··· INPUT FOR THIS TASK

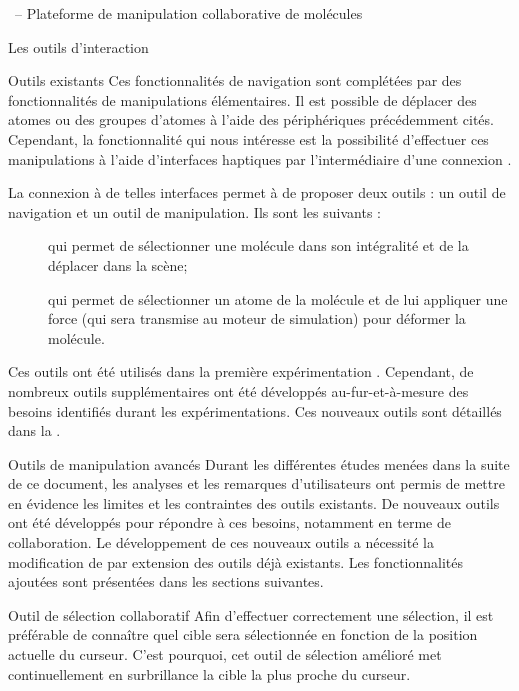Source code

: \documentclass[myfrancais,ngerman,english,frenchb]{mythesis}
\begin{document}
\begin{mychapter}{\myShaddock\ -- Plateforme de manipulation collaborative de molécules}
\begin{mysection}{Les outils d'interaction}
\begin{mysubsection}{Outils existants}
				Ces fonctionnalités de navigation sont complétées par des fonctionnalités de manipulations élémentaires.
				Il est possible de déplacer des atomes ou des groupes d'atomes à l'aide des périphériques précédemment cités.
				Cependant, la fonctionnalité qui nous intéresse est la possibilité d'effectuer ces manipulations à l'aide d'interfaces haptiques par l'intermédiaire d'une connexion  .

				La connexion à de telles interfaces permet à  de proposer deux outils : un outil de navigation et un outil de manipulation.
				Ils sont les suivants :
				\begin{description}
					\item[] qui permet de sélectionner une molécule dans son intégralité et de la déplacer dans la scène;
					\item[] qui permet de sélectionner un atome de la molécule et de lui appliquer une force (qui sera transmise au moteur de simulation) pour déformer la molécule.
				\end{description}
				Ces outils ont été utilisés dans la première expérimentation .
				Cependant, de nombreux outils supplémentaires ont été développés au-fur-et-à-mesure des besoins identifiés durant les expérimentations.
				Ces nouveaux outils sont détaillés dans la .
			\end{mysubsection}
			\begin{mysubsection}{Outils de manipulation avancés}
				Durant les différentes études menées dans la suite de ce document, les analyses et les remarques d'utilisateurs ont permis de mettre en évidence les limites et les contraintes des outils existants.
				De nouveaux outils ont été développés pour répondre à ces besoins, notamment en terme de collaboration.
				Le développement de ces nouveaux outils a nécessité la modification de  par extension des outils déjà existants.
				Les fonctionnalités ajoutées sont présentées dans les sections suivantes.
				\begin{mysubsubsection}{Outil de sélection collaboratif}
					Afin d'effectuer correctement une sélection, il est préférable de connaître \myapriori quel cible sera sélectionnée en fonction de la position actuelle du curseur.
					C'est pourquoi, cet outil de sélection amélioré met continuellement en surbrillance la cible la plus proche du curseur.

\end{mysubsubsection}
\end{mysubsection}
\end{mysection}
\end{mychapter}
\end{document}
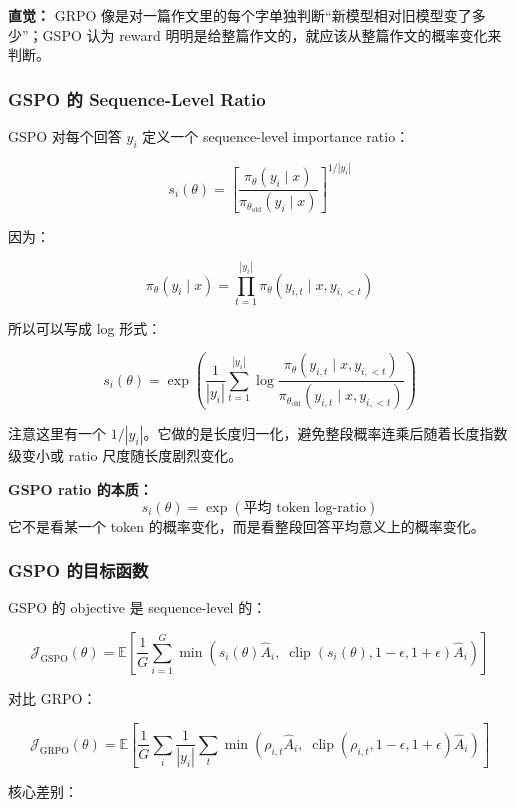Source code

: \begin{intubox}
\textbf{直觉：} GRPO 像是对一篇作文里的每个字单独判断“新模型相对旧模型变了多少”；GSPO 认为 reward 明明是给整篇作文的，就应该从整篇作文的概率变化来判断。
\end{intubox}

\subsubsection{GSPO 的 Sequence-Level Ratio}

GSPO 对每个回答 $y_i$ 定义一个 sequence-level importance ratio：

\[
s_i(\theta)
=
\left[
\frac{
\pi_\theta(y_i\mid x)
}{
\pi_{\theta_\text{old}}(y_i\mid x)
}
\right]^{1/|y_i|}
\]

因为：

\[
\pi_\theta(y_i\mid x)
=
\prod_{t=1}^{|y_i|}
\pi_\theta(y_{i,t}\mid x,y_{i,<t})
\]

所以可以写成 log 形式：

\[
s_i(\theta)
=
\exp
\left(
\frac{1}{|y_i|}
\sum_{t=1}^{|y_i|}
\log
\frac{
\pi_\theta(y_{i,t}\mid x,y_{i,<t})
}{
\pi_{\theta_\text{old}}(y_{i,t}\mid x,y_{i,<t})
}
\right)
\]

注意这里有一个 $1/|y_i|$。它做的是长度归一化，避免整段概率连乘后随着长度指数级变小或 ratio 尺度随长度剧烈变化。

\begin{summarybox}
\textbf{GSPO ratio 的本质：}
\[
s_i(\theta)
=
\exp(\text{平均 token log-ratio})
\]
它不是看某一个 token 的概率变化，而是看整段回答平均意义上的概率变化。
\end{summarybox}

\subsubsection{GSPO 的目标函数}

GSPO 的 objective 是 sequence-level 的：

\[
\mathcal{J}_\text{GSPO}(\theta)
=
\mathbb{E}
\left[
\frac{1}{G}
\sum_{i=1}^{G}
\min
\left(
s_i(\theta)\hat{A}_i,\;
\operatorname{clip}(s_i(\theta),1-\epsilon,1+\epsilon)\hat{A}_i
\right)
\right]
\]

对比 GRPO：

\[
\mathcal{J}_\text{GRPO}(\theta)
=
\mathbb{E}
\left[
\frac{1}{G}
\sum_i
\frac{1}{|y_i|}
\sum_t
\min
\left(
\rho_{i,t}\hat{A}_i,\;
\operatorname{clip}(\rho_{i,t},1-\epsilon,1+\epsilon)\hat{A}_i
\right)
\right]
\]

核心差别：

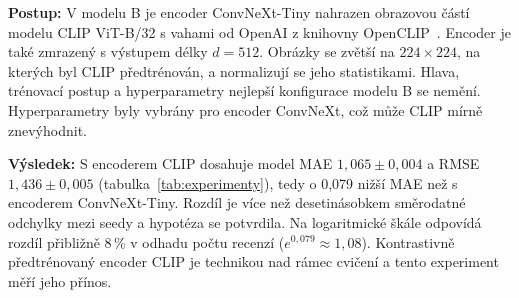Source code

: \textbf{Postup:} V modelu B je encoder ConvNeXt-Tiny nahrazen obrazovou částí modelu CLIP
ViT-B/32 s vahami od OpenAI z knihovny OpenCLIP~\cite{ilharco2021openclip}. Encoder je také
zmrazený s výstupem délky $d = 512$. Obrázky se zvětší na $224 \times 224$, na kterých byl
CLIP předtrénován, a normalizují se jeho statistikami. Hlava, trénovací postup a hyperparametry
nejlepší konfigurace modelu B se nemění. Hyperparametry byly vybrány pro encoder ConvNeXt, což může CLIP mírně znevýhodnit.

\textbf{Výsledek:} S encoderem CLIP dosahuje model MAE $1{,}065 \pm 0{,}004$ a RMSE
$1{,}436 \pm 0{,}005$ (tabulka~\ref{tab:experimenty}), tedy o 0,079 nižší MAE než s encoderem
ConvNeXt-Tiny. Rozdíl je více než desetinásobkem směrodatné odchylky mezi seedy a hypotéza
se potvrdila. Na logaritmické škále odpovídá rozdíl přibližně 8\,\% v odhadu počtu recenzí
($e^{0{,}079} \approx 1{,}08$). Kontrastivně předtrénovaný encoder CLIP je technikou nad rámec
cvičení a tento experiment měří jeho přínos.
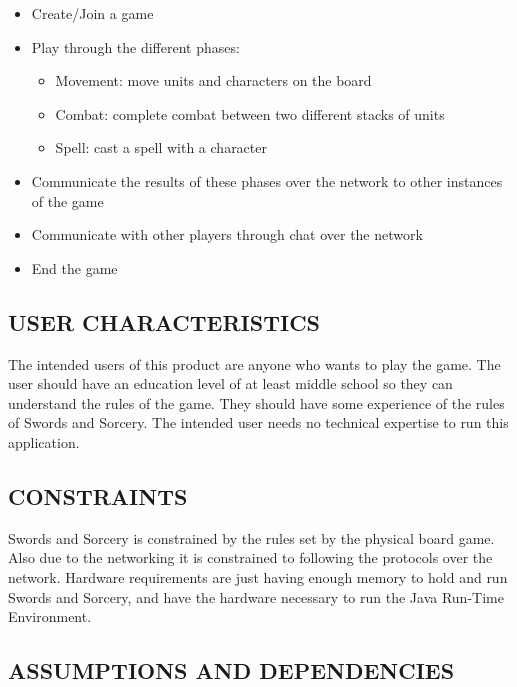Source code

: \documentclass[twoside,letterpaper,pdftex]{article}
\begin{document}
\begin{itemize}
\item Create/Join a game
\item Play through the different phases:
\begin{itemize}
  \item Movement: move units and characters on the board
  \item Combat: complete combat between two different stacks of units
  \item Spell: cast a spell with a character
\end{itemize}
\item Communicate the results of these phases over the network to other instances of the game
\item Communicate with other players through chat over the network
\item End the game
\end{itemize}

\subsection[USER CHARACTERISTICS]{\rmfamily\bfseries USER CHARACTERISTICS}
\hypertarget{RefHeading17659017292}{}{\itshape
}

The intended users of this product are anyone who wants to play the game. The user
should have an education level of at least middle school so they can understand the
rules of the game. They should have some experience of the rules of Swords and Sorcery.
The intended user needs no technical expertise to run this application.

\subsection[CONSTRAINTS]{\rmfamily\bfseries CONSTRAINTS}
\hypertarget{RefHeading17859017292}{}{\itshape
}

Swords and Sorcery is constrained by the rules set by the physical board game. Also due to the networking it is constrained to following the protocols over the network. Hardware requirements are just having enough memory to hold and run Swords and Sorcery, and have the hardware necessary to run the Java Run-Time Environment. 

\subsection[ASSUMPTIONS AND DEPENDENCIES]{\rmfamily\bfseries ASSUMPTIONS AND
DEPENDENCIES}
\hypertarget{RefHeading18059017292}{}{\itshape
}
\end{document}
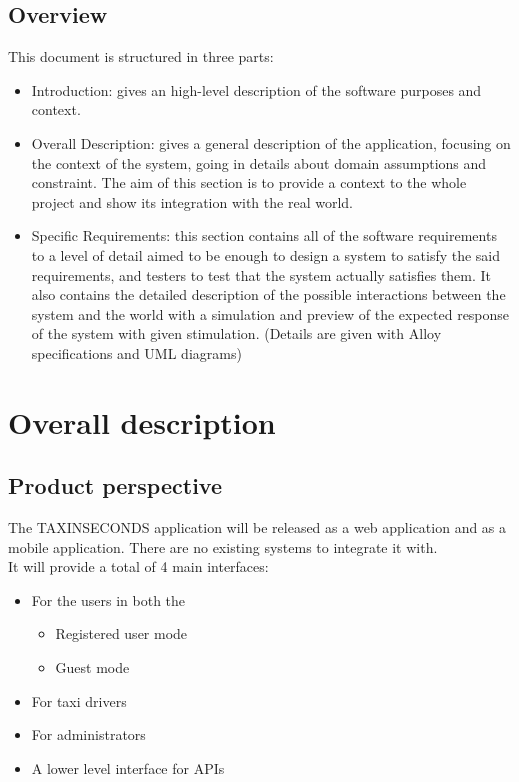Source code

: \documentclass{article}
\begin{document}
\subsection{Overview}
This document is structured in three parts:
\begin{itemize}
	\item Introduction: gives an high-level description of the software purposes and context.
	\item Overall Description: gives a general description of the application, focusing on the context of the system, going in details about domain assumptions and constraint. The aim of this section is to provide a context to the whole project and show its integration with the real world.
	\item Specific Requirements: this section contains all of the software requirements to a level of detail aimed to be enough to design a system to satisfy the said requirements, and testers to test that the system actually satisfies them. It also contains the detailed description of the possible interactions between the system and the world with a simulation and preview of the expected response of the system with given stimulation. (Details are given with Alloy specifications and UML diagrams)
\end{itemize}


\section{Overall description}
\subsection{Product perspective}
The TAXINSECONDS application will be released as a web application and as a mobile application. 
There are no existing systems to integrate it with. 
\\It will provide a total of 4 main interfaces:
\begin{itemize}
	\item For the users in both the
		\begin{itemize}
			\item Registered user mode
			\item Guest mode
		\end{itemize}
	\item For taxi drivers 
	\item For administrators
	\item A lower level interface for APIs
\end{itemize}
\end{document}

······

• **ACTIVITY**: Your answer must consist only of the lines from the one containing "in both the" through the last line of the data above, both included, exactly as written.

• **WORKED SOLUTION**:
	\item For the users in both the
		\begin{itemize}
			\item Registered user mode
			\item Guest mode
		\end{itemize}
	\item For taxi drivers 
	\item For administrators
	\item A lower level interface for APIs
\end{itemize}
\end{document}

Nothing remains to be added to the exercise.